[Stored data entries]

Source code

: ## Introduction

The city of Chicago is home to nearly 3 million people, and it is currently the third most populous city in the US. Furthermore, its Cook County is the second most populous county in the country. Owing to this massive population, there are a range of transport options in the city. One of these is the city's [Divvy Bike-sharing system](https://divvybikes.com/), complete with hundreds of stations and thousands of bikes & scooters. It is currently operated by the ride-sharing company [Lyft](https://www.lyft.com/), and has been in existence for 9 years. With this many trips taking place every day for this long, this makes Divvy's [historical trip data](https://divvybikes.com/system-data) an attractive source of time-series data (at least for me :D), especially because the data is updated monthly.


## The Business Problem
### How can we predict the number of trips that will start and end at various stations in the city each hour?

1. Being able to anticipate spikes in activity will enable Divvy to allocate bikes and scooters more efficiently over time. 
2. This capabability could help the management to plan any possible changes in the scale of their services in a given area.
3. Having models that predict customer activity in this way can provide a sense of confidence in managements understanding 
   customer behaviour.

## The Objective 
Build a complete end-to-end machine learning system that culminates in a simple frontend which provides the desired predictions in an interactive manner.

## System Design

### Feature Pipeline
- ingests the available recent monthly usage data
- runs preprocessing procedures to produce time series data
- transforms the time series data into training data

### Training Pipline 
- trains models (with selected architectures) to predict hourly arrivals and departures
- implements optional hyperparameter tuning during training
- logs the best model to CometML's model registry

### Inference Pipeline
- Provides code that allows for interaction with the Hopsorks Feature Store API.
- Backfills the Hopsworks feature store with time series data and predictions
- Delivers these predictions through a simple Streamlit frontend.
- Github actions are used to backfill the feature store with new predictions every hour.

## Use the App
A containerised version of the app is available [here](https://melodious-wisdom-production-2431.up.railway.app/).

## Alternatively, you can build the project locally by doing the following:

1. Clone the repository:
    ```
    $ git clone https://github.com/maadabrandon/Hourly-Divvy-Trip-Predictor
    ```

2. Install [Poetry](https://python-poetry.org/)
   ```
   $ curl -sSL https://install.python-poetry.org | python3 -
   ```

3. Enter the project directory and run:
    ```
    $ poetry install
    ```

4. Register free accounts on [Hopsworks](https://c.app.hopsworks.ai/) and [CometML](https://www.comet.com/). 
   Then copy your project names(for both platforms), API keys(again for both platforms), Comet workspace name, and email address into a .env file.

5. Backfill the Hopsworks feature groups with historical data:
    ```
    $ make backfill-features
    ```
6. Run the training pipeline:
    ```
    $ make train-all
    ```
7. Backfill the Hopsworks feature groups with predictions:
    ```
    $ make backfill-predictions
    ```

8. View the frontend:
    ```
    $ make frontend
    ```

GOAL OF THE EXERCISE —
Find out how many lines in the data above hold the word "into". Write only the number.

RESPONSE TO THIS TASK —
2